### ACTION ITEM:
Below are records; how many of their lines contain "member"? Answer with only the number.

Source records
Content starts
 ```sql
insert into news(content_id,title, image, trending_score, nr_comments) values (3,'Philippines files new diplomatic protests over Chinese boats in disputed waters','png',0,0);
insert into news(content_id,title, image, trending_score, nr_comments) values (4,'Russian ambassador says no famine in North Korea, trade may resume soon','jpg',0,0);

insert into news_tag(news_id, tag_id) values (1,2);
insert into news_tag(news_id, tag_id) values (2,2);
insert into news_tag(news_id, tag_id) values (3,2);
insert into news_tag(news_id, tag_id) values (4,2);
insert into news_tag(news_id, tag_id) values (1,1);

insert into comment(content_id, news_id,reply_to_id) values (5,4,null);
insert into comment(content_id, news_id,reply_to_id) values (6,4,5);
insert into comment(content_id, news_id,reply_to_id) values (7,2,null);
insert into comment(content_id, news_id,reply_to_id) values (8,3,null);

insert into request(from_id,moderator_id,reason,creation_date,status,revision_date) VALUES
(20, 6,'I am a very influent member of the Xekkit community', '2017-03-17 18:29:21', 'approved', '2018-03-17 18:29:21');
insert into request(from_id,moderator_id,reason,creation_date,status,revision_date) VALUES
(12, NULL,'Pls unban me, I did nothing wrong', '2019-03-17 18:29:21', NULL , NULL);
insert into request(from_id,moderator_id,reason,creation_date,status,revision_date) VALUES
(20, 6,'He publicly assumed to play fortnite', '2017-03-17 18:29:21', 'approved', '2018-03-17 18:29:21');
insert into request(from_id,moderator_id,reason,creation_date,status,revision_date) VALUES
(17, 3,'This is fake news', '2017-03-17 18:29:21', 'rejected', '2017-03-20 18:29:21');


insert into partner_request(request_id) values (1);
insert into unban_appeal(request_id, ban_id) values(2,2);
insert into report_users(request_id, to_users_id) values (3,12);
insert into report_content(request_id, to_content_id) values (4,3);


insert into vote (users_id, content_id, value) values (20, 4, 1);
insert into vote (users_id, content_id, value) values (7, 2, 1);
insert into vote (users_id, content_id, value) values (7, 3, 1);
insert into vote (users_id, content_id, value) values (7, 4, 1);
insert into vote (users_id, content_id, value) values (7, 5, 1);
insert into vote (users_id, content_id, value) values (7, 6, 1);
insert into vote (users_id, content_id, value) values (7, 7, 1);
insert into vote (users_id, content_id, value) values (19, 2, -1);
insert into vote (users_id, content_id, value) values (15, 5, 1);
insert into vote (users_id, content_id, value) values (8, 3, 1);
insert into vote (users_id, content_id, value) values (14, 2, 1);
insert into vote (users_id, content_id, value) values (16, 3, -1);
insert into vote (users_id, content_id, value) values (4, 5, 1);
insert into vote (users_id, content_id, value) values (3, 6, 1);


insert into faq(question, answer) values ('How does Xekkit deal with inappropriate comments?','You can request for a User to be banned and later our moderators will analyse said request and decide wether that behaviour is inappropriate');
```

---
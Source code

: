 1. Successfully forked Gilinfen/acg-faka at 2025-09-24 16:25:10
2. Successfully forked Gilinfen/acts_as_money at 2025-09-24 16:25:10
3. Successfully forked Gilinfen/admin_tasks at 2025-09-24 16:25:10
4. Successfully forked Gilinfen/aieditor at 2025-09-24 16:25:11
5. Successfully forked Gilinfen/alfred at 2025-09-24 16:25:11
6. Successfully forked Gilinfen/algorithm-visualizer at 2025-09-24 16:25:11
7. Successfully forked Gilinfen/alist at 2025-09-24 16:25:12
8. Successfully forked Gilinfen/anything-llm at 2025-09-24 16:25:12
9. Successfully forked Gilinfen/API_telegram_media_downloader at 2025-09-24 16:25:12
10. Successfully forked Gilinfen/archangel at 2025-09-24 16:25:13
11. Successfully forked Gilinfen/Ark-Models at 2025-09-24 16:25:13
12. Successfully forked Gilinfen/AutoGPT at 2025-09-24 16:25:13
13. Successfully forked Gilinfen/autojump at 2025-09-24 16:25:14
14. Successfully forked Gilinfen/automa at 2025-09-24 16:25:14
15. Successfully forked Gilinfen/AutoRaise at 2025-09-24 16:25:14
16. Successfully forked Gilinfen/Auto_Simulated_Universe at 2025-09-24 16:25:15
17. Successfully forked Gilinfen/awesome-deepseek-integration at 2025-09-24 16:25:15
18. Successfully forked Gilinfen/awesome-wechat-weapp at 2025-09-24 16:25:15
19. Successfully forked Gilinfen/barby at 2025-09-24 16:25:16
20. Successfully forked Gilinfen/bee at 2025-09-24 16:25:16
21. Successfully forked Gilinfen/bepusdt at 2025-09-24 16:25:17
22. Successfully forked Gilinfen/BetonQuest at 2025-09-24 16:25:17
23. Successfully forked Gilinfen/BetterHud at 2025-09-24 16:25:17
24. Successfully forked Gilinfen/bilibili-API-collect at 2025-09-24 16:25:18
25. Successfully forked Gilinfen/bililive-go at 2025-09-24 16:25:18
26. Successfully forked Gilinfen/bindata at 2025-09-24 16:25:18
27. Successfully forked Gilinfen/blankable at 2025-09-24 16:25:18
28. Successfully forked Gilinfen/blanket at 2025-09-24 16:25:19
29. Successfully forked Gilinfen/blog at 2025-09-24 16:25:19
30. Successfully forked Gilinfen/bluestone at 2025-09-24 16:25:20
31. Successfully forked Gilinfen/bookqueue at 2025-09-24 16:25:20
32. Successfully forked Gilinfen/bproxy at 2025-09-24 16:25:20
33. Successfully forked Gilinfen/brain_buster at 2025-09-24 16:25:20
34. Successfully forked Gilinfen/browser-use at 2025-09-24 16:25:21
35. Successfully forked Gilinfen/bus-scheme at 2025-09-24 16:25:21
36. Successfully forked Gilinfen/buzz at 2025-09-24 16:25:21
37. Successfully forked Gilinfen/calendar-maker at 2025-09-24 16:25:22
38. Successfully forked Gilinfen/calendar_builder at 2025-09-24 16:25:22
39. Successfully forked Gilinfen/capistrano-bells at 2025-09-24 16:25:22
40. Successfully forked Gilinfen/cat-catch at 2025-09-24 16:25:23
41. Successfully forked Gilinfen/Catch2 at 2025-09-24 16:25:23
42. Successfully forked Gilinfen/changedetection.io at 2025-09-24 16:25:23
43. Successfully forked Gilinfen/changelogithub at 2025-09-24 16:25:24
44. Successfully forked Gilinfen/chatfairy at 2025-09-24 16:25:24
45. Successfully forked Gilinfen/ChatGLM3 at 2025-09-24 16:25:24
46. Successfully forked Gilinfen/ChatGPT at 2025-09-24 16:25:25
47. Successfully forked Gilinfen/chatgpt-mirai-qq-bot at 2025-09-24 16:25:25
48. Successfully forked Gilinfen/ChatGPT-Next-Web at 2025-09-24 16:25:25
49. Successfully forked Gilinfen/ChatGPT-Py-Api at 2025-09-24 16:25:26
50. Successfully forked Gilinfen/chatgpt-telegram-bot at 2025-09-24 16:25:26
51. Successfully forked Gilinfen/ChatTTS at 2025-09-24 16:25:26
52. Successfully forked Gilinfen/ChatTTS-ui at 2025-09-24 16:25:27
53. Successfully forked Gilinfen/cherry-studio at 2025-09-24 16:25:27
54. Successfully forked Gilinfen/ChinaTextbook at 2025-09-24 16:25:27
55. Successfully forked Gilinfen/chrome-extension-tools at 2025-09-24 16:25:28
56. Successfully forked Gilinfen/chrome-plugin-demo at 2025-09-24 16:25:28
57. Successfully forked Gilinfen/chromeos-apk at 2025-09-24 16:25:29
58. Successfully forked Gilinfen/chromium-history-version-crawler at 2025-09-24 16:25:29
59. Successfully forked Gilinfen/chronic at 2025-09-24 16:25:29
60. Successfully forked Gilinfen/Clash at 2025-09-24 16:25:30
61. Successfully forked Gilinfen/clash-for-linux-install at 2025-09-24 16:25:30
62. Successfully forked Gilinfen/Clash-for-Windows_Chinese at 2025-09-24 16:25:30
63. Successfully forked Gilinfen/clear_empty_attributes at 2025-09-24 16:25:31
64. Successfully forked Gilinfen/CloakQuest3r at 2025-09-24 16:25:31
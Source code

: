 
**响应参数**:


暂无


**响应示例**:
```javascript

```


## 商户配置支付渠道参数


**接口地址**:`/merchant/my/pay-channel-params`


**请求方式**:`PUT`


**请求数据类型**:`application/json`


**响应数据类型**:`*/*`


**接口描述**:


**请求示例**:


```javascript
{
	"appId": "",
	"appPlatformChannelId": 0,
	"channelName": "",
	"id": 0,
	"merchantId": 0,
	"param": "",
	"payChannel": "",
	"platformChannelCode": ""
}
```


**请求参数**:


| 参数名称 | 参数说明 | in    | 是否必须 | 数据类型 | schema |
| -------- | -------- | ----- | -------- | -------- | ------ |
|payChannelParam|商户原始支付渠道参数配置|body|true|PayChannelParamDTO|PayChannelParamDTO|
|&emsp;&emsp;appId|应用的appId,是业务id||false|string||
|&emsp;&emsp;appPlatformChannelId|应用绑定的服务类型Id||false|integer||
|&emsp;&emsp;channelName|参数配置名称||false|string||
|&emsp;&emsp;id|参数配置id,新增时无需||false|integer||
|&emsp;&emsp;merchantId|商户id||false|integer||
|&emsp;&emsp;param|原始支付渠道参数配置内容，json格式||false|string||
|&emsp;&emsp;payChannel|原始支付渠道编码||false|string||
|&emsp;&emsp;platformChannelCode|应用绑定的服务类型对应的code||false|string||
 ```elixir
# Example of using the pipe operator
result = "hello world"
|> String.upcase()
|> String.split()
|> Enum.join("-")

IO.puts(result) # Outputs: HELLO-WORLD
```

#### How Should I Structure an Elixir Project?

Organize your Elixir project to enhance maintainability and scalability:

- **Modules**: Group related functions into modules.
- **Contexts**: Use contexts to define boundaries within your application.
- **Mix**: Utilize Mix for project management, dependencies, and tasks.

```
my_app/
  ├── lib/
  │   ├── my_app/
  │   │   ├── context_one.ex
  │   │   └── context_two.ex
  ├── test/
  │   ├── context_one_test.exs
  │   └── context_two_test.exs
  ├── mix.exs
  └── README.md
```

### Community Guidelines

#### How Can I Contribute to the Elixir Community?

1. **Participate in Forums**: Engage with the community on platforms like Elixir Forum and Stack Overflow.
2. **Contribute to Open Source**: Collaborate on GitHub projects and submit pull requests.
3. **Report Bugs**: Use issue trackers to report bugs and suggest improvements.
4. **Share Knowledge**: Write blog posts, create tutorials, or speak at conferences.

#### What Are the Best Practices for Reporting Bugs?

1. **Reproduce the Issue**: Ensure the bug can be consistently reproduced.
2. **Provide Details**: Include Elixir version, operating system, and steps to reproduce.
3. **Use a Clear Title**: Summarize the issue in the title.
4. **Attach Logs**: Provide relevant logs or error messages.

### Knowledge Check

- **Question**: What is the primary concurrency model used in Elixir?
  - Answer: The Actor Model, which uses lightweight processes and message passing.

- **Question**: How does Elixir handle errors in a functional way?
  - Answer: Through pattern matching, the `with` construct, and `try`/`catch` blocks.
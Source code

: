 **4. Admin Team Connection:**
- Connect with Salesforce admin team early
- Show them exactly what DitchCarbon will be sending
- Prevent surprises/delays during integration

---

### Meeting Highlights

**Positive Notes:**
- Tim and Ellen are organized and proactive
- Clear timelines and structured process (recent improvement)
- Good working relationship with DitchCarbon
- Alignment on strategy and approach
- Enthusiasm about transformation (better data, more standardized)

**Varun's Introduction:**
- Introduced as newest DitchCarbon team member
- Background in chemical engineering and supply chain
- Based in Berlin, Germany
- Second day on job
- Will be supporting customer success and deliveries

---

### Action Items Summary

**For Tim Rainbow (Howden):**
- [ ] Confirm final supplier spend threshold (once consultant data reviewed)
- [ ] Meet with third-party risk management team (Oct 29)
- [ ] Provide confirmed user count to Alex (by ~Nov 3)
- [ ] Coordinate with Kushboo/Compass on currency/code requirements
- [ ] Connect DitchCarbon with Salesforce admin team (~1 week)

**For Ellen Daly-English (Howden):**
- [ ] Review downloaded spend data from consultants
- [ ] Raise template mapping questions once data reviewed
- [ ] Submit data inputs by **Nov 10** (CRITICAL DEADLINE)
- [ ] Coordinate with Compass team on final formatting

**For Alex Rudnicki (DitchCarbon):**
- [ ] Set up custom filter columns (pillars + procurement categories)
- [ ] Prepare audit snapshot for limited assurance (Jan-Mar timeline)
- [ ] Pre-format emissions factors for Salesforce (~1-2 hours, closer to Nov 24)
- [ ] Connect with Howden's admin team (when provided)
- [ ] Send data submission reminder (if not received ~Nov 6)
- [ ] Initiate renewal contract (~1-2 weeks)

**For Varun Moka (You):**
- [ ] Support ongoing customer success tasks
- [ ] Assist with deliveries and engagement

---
Content ends
### ANSWER FOR THIS EXERCISE:
2